#### [AVAILABLE DATA]

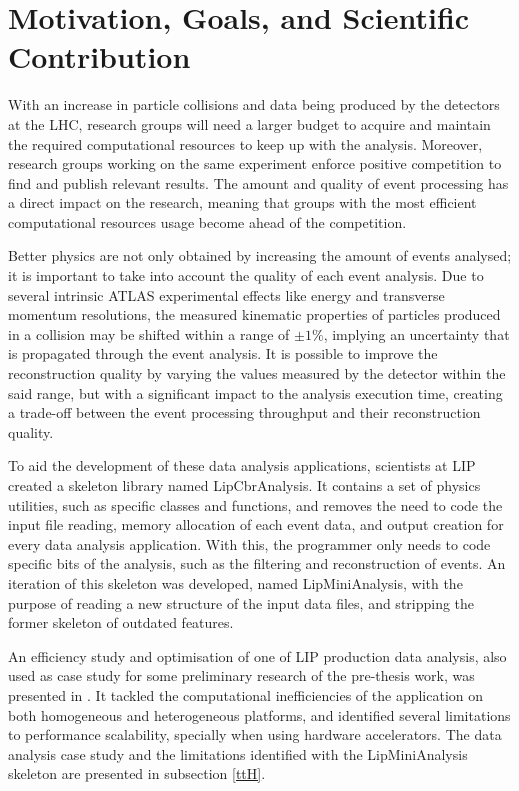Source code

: \section{Motivation, Goals, and Scientific Contribution}
\label{motivation}

With an increase in particle collisions and data being produced by the detectors at the LHC, research groups will need a larger budget to acquire and maintain the required computational resources to keep up with the analysis. Moreover, research groups working on the same experiment enforce positive competition to find and publish relevant results. The amount and quality of event processing has a direct impact on the research, meaning that groups with the most efficient computational resources usage become ahead of the competition.

Better physics are not only obtained by increasing the amount of events analysed; it is important to take into account the quality of each event analysis. Due to several intrinsic ATLAS experimental effects like energy and transverse momentum resolutions, the measured kinematic properties of particles produced in a collision may be shifted within a range of $\pm1\%$, implying an uncertainty that is propagated through the event analysis. It is possible to improve the reconstruction quality by varying the values measured by the detector within the said range, but with a significant impact to the analysis execution time, creating a trade-off between the event processing throughput and their reconstruction quality.

To aid the development of these data analysis applications, scientists at LIP created a skeleton library named LipCbrAnalysis. It contains a set of physics utilities, such as specific classes and functions, and removes the need to code the input file reading, memory allocation of each event data, and output creation for every data analysis application. With this, the programmer only needs to code specific bits of the analysis, such as the filtering and reconstruction of events. An iteration of this skeleton was developed, named LipMiniAnalysis, with the purpose of reading a new structure of the input data files, and stripping the former skeleton of outdated features.

An efficiency study and optimisation of one of LIP production data analysis, also used as case study for some preliminary research of the pre-thesis work, was presented in \cite{Msc:AMP,paperAMP}. It tackled the computational inefficiencies of the application on both homogeneous and heterogeneous platforms, and identified several limitations to performance scalability, specially when using hardware accelerators. The data analysis case study and the limitations identified with the LipMiniAnalysis skeleton are presented in subsection \ref{ttH}.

#### [TO DO]
In the records, which lines use the word "need"? Report them.

#### [ANSWER TO THIS PROBLEM]
With an increase in particle collisions and data being produced by the detectors at the LHC, research groups will need a larger budget to acquire and maintain the required computational resources to keep up with the analysis. Moreover, research groups working on the same experiment enforce positive competition to find and publish relevant results. The amount and quality of event processing has a direct impact on the research, meaning that groups with the most efficient computational resources usage become ahead of the competition.
To aid the development of these data analysis applications, scientists at LIP created a skeleton library named LipCbrAnalysis. It contains a set of physics utilities, such as specific classes and functions, and removes the need to code the input file reading, memory allocation of each event data, and output creation for every data analysis application. With this, the programmer only needs to code specific bits of the analysis, such as the filtering and reconstruction of events. An iteration of this skeleton was developed, named LipMiniAnalysis, with the purpose of reading a new structure of the input data files, and stripping the former skeleton of outdated features.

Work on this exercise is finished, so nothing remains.